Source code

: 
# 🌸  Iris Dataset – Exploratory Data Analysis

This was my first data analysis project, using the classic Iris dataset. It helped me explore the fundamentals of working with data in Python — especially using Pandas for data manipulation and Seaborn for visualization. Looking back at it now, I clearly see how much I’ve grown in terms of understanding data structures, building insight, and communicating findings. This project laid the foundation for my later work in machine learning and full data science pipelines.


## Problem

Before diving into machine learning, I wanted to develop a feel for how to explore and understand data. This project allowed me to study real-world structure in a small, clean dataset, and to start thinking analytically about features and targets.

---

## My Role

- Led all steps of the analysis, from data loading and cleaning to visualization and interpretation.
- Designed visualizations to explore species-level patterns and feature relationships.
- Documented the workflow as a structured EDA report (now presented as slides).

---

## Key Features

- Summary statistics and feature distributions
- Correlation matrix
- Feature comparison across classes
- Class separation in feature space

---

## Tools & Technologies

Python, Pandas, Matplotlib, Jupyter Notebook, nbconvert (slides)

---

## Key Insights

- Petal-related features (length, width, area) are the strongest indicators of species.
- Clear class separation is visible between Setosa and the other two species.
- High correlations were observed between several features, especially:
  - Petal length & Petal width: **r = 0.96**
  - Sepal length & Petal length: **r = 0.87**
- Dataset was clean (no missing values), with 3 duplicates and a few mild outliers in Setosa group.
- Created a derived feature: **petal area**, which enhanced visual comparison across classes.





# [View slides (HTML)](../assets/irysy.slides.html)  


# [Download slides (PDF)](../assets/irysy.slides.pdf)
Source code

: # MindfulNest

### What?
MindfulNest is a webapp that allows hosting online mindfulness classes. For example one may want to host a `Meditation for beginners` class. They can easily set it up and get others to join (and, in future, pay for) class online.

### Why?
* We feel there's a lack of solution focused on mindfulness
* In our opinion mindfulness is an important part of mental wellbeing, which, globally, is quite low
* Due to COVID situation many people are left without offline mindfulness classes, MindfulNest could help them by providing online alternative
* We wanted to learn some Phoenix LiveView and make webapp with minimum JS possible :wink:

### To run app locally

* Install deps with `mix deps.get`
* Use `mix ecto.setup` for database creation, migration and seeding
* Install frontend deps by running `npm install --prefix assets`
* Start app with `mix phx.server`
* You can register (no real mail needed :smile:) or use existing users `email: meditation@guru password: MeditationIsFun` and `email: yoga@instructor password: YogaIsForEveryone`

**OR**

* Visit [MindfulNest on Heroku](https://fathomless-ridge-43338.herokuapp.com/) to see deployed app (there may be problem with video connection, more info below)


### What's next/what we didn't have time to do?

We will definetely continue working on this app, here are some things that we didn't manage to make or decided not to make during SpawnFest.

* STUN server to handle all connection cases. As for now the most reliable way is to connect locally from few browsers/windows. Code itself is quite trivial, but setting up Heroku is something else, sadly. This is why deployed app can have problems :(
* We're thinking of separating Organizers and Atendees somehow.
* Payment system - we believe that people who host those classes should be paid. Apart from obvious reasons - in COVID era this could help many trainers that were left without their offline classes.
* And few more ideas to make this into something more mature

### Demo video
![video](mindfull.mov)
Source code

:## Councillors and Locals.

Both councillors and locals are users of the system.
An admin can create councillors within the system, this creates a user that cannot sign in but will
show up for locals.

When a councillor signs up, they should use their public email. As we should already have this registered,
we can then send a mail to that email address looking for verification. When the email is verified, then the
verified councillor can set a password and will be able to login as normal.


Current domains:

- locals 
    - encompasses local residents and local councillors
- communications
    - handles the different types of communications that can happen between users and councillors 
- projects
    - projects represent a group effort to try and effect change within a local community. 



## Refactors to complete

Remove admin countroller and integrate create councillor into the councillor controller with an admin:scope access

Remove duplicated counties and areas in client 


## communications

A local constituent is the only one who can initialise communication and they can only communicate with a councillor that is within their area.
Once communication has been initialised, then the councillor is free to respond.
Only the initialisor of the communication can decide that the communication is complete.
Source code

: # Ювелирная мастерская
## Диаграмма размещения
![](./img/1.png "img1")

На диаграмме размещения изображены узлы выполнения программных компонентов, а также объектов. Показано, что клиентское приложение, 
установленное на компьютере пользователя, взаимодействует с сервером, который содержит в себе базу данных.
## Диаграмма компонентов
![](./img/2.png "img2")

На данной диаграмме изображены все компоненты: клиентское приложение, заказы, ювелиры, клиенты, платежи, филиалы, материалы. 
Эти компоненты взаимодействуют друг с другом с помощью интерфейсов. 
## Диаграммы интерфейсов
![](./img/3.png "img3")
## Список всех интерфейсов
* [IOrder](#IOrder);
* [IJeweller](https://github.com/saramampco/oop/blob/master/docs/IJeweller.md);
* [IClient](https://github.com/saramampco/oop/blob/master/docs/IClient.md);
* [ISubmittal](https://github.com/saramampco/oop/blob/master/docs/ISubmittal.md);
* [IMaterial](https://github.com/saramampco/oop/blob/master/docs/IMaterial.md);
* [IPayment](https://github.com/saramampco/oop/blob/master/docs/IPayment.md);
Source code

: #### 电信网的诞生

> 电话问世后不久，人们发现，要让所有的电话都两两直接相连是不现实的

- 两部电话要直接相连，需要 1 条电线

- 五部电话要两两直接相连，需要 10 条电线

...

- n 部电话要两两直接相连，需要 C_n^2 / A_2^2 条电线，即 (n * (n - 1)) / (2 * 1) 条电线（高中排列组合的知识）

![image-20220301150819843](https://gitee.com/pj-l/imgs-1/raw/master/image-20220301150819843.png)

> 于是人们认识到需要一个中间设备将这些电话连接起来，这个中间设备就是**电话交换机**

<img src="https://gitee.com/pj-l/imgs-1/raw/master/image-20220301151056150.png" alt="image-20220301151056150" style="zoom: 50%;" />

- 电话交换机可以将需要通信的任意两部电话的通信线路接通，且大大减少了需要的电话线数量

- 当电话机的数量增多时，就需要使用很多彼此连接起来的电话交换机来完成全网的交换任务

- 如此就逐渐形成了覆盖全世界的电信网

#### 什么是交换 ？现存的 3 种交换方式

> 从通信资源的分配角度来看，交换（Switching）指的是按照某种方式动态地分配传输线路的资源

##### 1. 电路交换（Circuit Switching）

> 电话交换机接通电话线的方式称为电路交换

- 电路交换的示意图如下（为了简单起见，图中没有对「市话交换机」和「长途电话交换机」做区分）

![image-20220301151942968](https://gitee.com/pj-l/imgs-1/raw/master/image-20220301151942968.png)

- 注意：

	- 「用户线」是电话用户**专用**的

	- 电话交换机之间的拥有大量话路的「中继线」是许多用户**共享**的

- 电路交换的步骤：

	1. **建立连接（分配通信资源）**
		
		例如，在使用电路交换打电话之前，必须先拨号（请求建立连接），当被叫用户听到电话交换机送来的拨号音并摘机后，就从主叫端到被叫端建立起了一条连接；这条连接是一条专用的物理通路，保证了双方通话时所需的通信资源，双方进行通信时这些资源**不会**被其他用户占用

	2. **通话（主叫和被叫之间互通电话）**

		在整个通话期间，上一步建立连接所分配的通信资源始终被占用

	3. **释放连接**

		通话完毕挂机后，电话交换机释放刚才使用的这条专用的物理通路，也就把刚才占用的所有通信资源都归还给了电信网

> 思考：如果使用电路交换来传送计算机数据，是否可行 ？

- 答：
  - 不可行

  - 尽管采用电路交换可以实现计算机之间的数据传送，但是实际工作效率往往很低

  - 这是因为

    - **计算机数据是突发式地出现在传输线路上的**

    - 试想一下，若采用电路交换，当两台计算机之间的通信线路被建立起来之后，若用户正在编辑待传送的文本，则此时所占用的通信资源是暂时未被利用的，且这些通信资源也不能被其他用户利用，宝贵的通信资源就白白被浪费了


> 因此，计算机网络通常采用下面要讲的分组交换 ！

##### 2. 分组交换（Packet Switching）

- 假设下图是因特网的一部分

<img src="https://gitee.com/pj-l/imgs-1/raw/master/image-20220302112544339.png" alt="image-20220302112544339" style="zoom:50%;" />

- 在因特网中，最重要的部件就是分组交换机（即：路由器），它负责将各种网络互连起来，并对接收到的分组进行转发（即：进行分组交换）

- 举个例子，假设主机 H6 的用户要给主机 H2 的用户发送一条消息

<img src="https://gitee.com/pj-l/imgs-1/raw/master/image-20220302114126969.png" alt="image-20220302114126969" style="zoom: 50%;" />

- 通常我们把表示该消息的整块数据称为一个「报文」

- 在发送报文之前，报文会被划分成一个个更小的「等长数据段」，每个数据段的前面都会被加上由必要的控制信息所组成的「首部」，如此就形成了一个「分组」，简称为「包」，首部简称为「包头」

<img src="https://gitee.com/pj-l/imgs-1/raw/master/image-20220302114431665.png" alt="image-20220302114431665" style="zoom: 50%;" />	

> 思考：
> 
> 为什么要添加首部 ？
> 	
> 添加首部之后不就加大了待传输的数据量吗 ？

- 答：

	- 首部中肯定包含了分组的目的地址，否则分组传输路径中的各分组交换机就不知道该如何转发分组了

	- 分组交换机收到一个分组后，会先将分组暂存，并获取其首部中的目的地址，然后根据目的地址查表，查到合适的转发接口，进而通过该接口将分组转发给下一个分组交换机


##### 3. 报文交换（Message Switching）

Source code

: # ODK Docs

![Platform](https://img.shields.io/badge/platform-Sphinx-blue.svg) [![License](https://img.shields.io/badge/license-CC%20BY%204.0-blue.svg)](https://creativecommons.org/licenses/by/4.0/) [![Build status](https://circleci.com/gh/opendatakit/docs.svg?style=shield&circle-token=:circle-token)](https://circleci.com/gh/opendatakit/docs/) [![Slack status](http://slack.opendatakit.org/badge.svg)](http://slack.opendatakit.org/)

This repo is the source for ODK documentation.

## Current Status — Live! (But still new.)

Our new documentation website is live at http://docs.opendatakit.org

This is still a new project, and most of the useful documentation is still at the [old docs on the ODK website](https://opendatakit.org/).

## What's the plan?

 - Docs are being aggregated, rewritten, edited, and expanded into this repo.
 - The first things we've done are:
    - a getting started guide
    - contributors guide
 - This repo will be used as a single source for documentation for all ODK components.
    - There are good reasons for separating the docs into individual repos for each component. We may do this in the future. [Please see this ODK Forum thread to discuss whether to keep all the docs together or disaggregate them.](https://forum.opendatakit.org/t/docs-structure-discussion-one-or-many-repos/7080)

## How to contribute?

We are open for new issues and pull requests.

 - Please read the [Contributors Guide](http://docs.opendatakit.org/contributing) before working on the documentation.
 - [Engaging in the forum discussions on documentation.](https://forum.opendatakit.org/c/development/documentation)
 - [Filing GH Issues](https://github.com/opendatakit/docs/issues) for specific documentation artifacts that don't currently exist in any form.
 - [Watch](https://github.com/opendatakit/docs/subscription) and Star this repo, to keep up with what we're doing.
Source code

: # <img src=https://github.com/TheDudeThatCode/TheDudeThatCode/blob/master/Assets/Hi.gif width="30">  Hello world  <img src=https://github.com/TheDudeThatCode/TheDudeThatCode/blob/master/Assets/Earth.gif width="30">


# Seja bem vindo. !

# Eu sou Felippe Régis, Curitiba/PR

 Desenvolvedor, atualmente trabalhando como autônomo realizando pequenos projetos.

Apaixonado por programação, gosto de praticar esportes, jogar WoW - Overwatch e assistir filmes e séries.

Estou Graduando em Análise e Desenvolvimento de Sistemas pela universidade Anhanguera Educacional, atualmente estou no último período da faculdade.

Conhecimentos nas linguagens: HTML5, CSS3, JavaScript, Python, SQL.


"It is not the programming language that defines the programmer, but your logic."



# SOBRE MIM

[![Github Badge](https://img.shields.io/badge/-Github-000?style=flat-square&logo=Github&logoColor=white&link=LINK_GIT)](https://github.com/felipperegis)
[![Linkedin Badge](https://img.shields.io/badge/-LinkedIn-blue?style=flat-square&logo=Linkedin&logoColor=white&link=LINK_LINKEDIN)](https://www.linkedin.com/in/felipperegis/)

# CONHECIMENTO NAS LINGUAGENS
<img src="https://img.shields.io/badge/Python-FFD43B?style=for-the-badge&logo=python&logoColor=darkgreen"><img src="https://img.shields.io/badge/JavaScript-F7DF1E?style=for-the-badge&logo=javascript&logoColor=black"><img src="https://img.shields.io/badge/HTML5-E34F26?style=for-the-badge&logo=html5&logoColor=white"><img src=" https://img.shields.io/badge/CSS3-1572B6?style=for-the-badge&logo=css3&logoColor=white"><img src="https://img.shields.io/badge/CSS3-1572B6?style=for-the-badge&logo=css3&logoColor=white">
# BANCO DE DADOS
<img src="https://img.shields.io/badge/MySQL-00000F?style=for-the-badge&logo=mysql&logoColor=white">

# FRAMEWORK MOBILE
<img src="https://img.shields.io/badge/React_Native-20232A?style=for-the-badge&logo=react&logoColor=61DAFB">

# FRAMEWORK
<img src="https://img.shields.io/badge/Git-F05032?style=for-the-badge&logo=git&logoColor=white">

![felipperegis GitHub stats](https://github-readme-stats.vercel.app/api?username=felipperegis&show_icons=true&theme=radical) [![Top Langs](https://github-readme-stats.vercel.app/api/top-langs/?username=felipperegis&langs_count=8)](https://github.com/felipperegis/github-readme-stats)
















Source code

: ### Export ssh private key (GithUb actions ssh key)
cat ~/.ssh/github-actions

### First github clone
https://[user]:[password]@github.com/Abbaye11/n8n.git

◆ ◆ ◆ ◆ ◆

For the string "Heroku", return every line of the data where it appears.

* EXERCISE ANSWER *
* Visit [MindfulNest on Heroku](https://fathomless-ridge-43338.herokuapp.com/) to see deployed app (there may be problem with video connection, more info below)
* STUN server to handle all connection cases. As for now the most reliable way is to connect locally from few browsers/windows. Code itself is quite trivial, but setting up Heroku is something else, sadly. This is why deployed app can have problems :(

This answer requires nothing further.